The focus of recent months has been the potential downside risks to the Australian economy from the imposition of US tariffs. We’ve highlighted that Australia is relatively sheltered from tariffs given.
- The US accounts for less than 5% of Australia’s goods exports, and of that only 40% will face a higher tariff;
- Many of our exports are not readily substitutable with US produced goods and/or can be redirected;
- Most of our exports to China are consumed or used in China’s domestic market;
- China will do what it takes to reach its growth target;
- Australia has been levied the lowest tariff rate, potentially making its exports more competitive versus other nations with a higher tariff rate; and
- The floating exchange rate will help absorb negative external demand shocks, a stabiliser that’s not yet been a significant feature.
The obvious caveat to this is a broader escalation to a global tit-for-tat trade war which would have significant ramifications for global growth and trade. This scenario would entail a larger impact for Australia, though this is looking like an increasingly low probability event.
What’s received less attention, but could be equally consequential for Australia, is the Trump Administration’s crusade on taxing foreign holdings of US denominated assets. The section 899 provision of Trump’s ‘big beautiful bill’ poses a significant threat to the existing flow of global capital.
Section 899
The bill, which has been approved by the house of representatives and is currently before the senate, would give the US Treasury sweeping powers to nominate ‘discriminatory foreign countries’ that it deems imposes unfair taxes on US businesses. Income generated from US assets held by these designated nations would be subject to a 5% withholding tax, which is proposed to increase by 5% each year until it reaches a cap of 20%.
The definition of ‘discriminatory’ in the draft legislation is very loose, with significant discretion ultimately sitting with the Treasury Department. Australia’s Diverted Profits Tax (DPT), Multinational Anti-Avoidance Law (MAAL) and Undertaxed Profits Rule (UTPR), which all seek to counteract multinational profit shifting for tax minimisation, are likely to come into the cross hairs if the bill is passed. It has been suggested that even the media news bargaining code is likely to draw scrutiny from the US Treasury.
The US Senate recently released proposed changes to section 899 reducing the maximum withholding rate to 15%, delaying the implementation until 2027 and exempting portfolio interest, namely US Treasury securities, from the policy.
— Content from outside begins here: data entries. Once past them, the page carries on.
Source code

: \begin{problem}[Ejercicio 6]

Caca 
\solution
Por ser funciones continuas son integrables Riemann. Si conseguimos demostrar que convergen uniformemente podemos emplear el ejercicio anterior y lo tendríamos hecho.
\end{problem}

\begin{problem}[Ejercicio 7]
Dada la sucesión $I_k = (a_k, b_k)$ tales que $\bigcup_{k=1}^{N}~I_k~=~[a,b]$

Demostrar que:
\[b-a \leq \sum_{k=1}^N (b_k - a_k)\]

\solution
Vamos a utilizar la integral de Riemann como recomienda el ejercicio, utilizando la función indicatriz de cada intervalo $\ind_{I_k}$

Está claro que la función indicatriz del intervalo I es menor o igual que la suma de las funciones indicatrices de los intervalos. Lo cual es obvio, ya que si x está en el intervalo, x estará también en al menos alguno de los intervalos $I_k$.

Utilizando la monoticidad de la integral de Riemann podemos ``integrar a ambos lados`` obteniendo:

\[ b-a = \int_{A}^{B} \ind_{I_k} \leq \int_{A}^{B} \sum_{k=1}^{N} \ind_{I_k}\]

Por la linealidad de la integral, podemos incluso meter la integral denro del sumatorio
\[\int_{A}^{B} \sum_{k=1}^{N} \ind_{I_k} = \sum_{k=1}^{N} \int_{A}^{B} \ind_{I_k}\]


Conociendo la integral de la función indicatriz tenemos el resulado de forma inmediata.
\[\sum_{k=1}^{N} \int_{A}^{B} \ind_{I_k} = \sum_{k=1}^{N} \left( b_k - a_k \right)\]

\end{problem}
It’s impossible to predict the policy’s final form if passed, or if it passes at all. However, there is clearly appetite within congress to introduce a lever for manipulating capital flows. And it seems that this is intended as another bargaining chip rather than an avenue for reshaping the composition of US foreign liabilities. Either way though, we are likely to see a policy of some form legislated during this administration.
Australia’s Exposure
Australia’s trade exposure to the US is small, but it’s foreign investment position and capital flows are heavily concentrated towards the US.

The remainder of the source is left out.